“It was not so much my sight, my sight is excellent,” Edward insists to a matchseller in Harold Pinter’s “A Slight Ache.” The man waits before the gate, and Edward, stoic, aging, is disturbed by his indifference to dress, to age, to a summer storm, to the house, the lonely road, to selling his matches. Edward’s wife Flora begs him not to harass the “poor, harmless old man,” inviting him into the house at Edward’s request and confronting him later in the study. Both characters monologue at length to the matchseller, who says nothing, becoming a sign, a symbol, the forgotten ache of what Edward and Flora desire.
Which in Edward’s case is youth. “I could stand… well aware of my sinews, their suppleness, my arms lifted holding the telescope, steady, easily, no trembling,” he recalls to the matchseller. “[In disgust.] Good Christ, is that a grin on your face?” He is disgusted because he is afraid. Everything he ignores – his growing weakness, his apathy, Flora’s unsatisfied body – everything that clouds his sight manifests in the matchseller. “Yesterday… was clear, clearly defined, so clearly…. The garden, too, was sharp, lucid, in the sun,” whereas now “[his] eyes are bloodshot,” plagued by “a slight ache.” He avoids regarding the matchseller openly, urging him to “get into the shade of the corner,” asserting, “I did not find you at all alarming… you disgusted me. Why did you disgust me to that extent?” The answer comes in the form of Fanny, a beautiful girl from his past: “In appearance you differ, but not in essence. There’s the same…” unknown desire.
Edward has sheltered himself from all life, and it is this isolation that makes true fear: “Nothing outside this room has ever alarmed me,” he says, suggesting that the room itself is cause for alarm, a trap akin to that which he sets for a wasp in the marmalade. He traps it in the pot, talking over Flora, entirely estranged from her as she tells him to “kill it, please, please,” wondering idly about idle things; he is estranged from her vulnerability, her need. He calls the insect a “vicious creature” he cannot hear buzzing. The wasp is something he wants. He wants to scald it but cannot. “It’ll drown where it is, in the marmalade,” he says, which he deems a good death: choking in sweet, lethal comfort “if we wait long enough.” This is the death for which Edward waits in his canopy, where he would, he says, “take shelter to compose myself… and then I no longer heard the wind or saw the sun. I remarked nothing, things happened upon me… and nothing entered my nook, nothing left it.” In his age, he views the matchseller – his desire – from faraway shelter, “through dark glasses, and sometimes light glasses, on occasion bare eyed, through the bars of the scullery window, or from the roof, the roof.” If he were young, “[he] could pour hot water down the spoon-hole,” he could scald the wasp, escape the world around him.
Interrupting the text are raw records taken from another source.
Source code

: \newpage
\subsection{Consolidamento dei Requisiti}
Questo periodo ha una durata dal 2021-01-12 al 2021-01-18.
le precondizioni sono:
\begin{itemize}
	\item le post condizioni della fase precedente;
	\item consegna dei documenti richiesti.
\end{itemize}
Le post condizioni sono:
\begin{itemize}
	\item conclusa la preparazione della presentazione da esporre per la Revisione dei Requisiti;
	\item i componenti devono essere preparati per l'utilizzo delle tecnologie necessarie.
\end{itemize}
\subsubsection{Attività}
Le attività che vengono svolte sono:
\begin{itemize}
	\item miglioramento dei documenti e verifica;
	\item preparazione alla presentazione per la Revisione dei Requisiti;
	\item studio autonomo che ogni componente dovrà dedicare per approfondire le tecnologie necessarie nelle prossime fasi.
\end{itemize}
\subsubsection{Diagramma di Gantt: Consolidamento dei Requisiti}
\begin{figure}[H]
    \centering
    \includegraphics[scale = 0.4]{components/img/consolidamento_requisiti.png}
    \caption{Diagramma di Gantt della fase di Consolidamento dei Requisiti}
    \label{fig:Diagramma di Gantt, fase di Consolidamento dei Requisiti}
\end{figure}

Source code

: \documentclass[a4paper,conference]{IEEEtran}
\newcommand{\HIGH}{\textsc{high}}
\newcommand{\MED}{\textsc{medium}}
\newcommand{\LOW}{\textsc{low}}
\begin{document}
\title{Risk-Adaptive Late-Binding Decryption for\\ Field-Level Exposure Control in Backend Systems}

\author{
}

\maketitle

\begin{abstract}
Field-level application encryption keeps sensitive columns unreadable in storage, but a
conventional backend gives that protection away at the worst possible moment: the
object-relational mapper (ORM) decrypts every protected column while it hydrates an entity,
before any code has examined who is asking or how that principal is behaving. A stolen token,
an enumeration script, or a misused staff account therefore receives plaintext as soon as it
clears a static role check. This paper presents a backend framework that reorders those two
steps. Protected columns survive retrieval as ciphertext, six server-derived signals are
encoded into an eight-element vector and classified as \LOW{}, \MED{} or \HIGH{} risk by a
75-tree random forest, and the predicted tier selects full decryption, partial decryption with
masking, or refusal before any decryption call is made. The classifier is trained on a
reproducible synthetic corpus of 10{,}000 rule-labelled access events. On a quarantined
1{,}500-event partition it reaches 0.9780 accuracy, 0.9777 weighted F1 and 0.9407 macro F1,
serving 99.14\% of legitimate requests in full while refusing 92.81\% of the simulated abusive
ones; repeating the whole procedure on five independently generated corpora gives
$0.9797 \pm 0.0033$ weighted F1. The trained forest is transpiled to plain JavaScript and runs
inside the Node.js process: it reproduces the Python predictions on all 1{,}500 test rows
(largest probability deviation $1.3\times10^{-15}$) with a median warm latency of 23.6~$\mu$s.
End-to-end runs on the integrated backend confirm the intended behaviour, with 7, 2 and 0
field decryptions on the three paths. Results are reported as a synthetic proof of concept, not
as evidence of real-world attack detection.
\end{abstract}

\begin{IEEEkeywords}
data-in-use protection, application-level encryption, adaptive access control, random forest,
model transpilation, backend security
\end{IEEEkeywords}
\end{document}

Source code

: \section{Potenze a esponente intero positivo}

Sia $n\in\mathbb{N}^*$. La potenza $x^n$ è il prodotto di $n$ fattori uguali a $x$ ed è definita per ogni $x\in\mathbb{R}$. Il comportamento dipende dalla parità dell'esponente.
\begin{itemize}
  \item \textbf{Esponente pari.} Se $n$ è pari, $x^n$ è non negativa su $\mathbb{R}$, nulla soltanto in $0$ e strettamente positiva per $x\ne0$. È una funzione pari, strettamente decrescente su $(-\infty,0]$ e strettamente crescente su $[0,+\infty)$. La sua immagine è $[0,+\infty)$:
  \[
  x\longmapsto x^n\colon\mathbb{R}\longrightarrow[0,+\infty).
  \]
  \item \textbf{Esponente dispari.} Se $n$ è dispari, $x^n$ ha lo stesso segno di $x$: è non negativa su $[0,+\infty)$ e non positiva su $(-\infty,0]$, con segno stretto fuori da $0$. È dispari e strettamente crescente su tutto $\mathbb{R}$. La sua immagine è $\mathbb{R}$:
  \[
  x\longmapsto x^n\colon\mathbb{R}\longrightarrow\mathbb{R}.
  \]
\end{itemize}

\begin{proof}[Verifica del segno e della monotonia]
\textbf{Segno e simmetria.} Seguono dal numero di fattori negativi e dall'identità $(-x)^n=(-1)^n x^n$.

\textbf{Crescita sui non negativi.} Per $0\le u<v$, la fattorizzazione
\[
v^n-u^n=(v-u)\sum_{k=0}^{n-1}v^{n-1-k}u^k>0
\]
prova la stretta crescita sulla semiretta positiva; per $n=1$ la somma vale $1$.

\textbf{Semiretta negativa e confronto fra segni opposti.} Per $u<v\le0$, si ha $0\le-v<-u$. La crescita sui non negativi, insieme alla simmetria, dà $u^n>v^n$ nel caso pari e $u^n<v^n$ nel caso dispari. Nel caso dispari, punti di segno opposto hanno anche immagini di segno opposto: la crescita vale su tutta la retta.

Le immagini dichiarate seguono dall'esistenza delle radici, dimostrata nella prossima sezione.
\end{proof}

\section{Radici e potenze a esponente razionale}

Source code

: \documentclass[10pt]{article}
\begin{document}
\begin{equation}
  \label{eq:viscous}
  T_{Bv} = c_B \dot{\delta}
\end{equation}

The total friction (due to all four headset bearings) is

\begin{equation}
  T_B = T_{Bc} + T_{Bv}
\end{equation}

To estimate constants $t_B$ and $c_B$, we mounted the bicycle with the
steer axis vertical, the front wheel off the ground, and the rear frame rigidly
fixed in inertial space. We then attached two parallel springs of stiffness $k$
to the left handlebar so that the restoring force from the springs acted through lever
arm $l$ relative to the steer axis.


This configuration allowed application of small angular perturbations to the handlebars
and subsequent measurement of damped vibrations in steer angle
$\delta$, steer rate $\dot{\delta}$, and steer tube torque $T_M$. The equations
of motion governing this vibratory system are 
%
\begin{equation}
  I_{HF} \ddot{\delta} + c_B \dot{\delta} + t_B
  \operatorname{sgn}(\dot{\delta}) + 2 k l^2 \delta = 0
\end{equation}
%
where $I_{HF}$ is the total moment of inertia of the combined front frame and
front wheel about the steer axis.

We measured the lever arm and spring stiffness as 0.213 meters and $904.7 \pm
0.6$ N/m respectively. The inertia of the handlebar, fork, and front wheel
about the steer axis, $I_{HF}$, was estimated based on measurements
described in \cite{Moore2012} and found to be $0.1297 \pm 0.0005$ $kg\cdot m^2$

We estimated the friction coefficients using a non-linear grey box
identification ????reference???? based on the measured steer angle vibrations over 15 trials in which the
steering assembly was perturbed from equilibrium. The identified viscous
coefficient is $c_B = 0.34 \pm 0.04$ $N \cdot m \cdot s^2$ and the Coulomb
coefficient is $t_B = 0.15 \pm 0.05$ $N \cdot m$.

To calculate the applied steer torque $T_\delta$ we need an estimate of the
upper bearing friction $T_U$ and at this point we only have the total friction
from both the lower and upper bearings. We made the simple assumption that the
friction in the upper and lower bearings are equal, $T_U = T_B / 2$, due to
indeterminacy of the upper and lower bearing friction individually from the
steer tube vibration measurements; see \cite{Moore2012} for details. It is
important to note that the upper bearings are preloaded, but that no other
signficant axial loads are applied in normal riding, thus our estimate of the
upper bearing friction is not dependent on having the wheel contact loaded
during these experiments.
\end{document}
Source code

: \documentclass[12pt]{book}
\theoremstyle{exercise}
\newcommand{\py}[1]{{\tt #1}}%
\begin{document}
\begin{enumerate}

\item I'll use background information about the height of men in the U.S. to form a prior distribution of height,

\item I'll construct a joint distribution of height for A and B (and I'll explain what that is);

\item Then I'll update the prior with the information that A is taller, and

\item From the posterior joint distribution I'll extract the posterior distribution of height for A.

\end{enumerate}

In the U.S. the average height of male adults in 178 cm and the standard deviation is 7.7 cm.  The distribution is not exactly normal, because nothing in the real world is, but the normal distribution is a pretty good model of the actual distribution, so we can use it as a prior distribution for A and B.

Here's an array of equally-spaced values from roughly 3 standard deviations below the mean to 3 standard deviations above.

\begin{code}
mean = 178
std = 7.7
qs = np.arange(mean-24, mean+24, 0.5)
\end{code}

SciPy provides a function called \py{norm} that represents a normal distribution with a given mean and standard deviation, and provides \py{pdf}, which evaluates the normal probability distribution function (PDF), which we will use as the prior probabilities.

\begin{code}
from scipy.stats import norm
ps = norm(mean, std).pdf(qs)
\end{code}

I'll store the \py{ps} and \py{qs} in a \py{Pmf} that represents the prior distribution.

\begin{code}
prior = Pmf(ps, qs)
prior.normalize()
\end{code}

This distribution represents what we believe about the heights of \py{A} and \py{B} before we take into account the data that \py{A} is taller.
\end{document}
Flora does not escape. At first content with the matchseller at a distance, wanting only to preserve him, she quickly becomes an active agent once he is inside. Edward rejects her care, her sensuality, refuses to believe that she can understand the matchseller, whom he considers an “imposter,” an unwelcome addition. He refuses because she is female. In return she opens in full power to the matchseller; she chooses him; she and her whole sex are displayed. She takes control of her body and snakes it around him. It is not the matchseller who desires her, but the opposite, and she desires not him – he is hideous, distorted – but rather what he represents. By making this one strong-willed decision, she leaves behind a sexless life, trading Edward for the matchseller, who takes on Edward’s strength and shape and gives to him his matches.
Like Edward, Flora finds the old man familiar: “I’ve got a feeling I’ve seen you before somewhere…. Were you ever a poacher?” She recounts being raped by a poacher: where once in her youth sex was out of her power, now in her age she takes over it, asserting her femininity on the matchseller – a symbol of traumatic desire. “You’re a solid old boy… all you need is a bath,” a cleansing of memories; “I’m going to keep you, you dreadful chap, call you Barnabas.” Barnabas is the Biblical “son of exhortation.” She delights in his sight: “Isn’t it dark, Barnabas? Your eyes, your eyes, your great big eyes,” so different from her husband, who, she asserts, “would never have guessed your name.” He would never have known Barnabas for desire, and indeed seems only to project his shame, his sorrow on the man who is faceless, whose face keeps changing, whose laughter and weeping is Edward’s. Stoic, frightened and blind, Edward loses his self and stature to his fear of the past, of weakness, and as his wife reaches for real knowledge of her body, he is left with only the ache in his eyes – a wet, unbearable tray of matches.